Little need, of course, until winging it becomes necessary to win. Alabama reminds me of Wladimir Klitschko, the dominant Ukrainian heavyweight boxing champion who went a decade without losing before recently falling to Tyson Fury, an eccentric 6-foot-9 person you would not take seriously at a dinner party. Fury has eclectic -- I'm being nice -- social views and an eclectic, twitchy boxing style. He gains access to opponent's mental mainframes via trash talking, rewires them to his liking -- he was smiling at Klitschko and mocking him throughout the bout -- and throws flurries while you wonder what the hell he's going to do next. Klitschko had won 22 straight bouts with a conservative, defense-first approach that almost always allowed him to dictate exactly what was going to happen next. His reign ended because he was unable to divorce himself from that methodology even when it became apparent that he'd need to do so to give himself a chance. Klitschko, for 10 years a brilliant tactician, was dismantled into a confused, coy, stubborn, clinch-happy mess by an opponent who flat refused to fight as he wanted him to.

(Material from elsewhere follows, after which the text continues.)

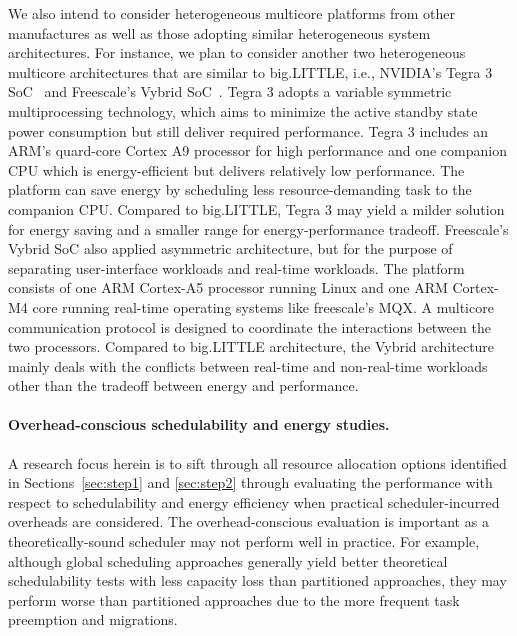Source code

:We also intend to consider heterogeneous multicore platforms from other manufactures as well as those adopting similar heterogeneous system architectures. For instance, we plan to consider another  two heterogeneous multicore architectures that are similar to big.LITTLE, i.e., NVIDIA's Tegra 3 SoC~\cite{KalEI} and Freescale's Vybrid SoC~\cite{VybridController}. Tegra 3 adopts a variable symmetric multiprocessing technology, which aims to minimize the active standby state power consumption but still deliver required performance. Tegra 3 includes an ARM's quard-core Cortex A9 processor for high performance and one companion CPU which is energy-efficient but delivers relatively low performance. The platform can save energy by scheduling less resource-demanding task to the companion CPU. Compared to big.LITTLE, Tegra 3 may yield a milder solution for energy saving and a smaller range for energy-performance tradeoff. Freescale's Vybrid SoC also applied asymmetric architecture, but for the purpose of separating user-interface workloads and real-time workloads. The platform consists of one ARM Cortex-A5 processor running Linux and one ARM Cortex-M4 core running real-time operating systems like freescale's MQX. A multicore communication protocol is designed to coordinate the interactions between the two processors. Compared to big.LITTLE architecture, the Vybrid architecture mainly deals with the conflicts between real-time and non-real-time workloads other than the tradeoff between energy and performance.

\vspace{-2mm} \paragraph{Overhead-conscious schedulability and energy studies.} A research focus herein is to sift through all resource allocation options identified in Sections~\ref{sec:step1} and \ref{sec:step2} through evaluating the performance with respect to schedulability and energy efficiency when practical scheduler-incurred overheads are considered. The overhead-conscious evaluation is important as a theoretically-sound scheduler may not perform well in practice. For example, although global scheduling approaches generally yield better theoretical schedulability tests with less capacity loss than partitioned approaches, they may perform worse than partitioned approaches due to the more frequent task preemption and migrations.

Alabama similarly melted down against Ole Miss when the Rebels refused to stay in the pocket and go swing-for-swing with them. Fortunately for Swinney, an Alabama alumnus (he played on the 1992 championship team), his team possesses the required traits to potentially spring an upset. Firstly, the Tigers have one of the nation’s best dual-threat quarterbacks, an absolute must if you want to move the ball consistently against Alabama’s defense, which cannot be beaten in a phone booth. QB Deshaun Watson (3,699 passing yards, 31 passing touchdowns, 68.2 percent completion rate, 1,032 rushing yards, 12 rushing scores), already getting buzz as the potential No. 1 pick next spring, is chiefly responsible for Clemson’s No. 3 S&P+ passing grade and No. 19 rushing rank.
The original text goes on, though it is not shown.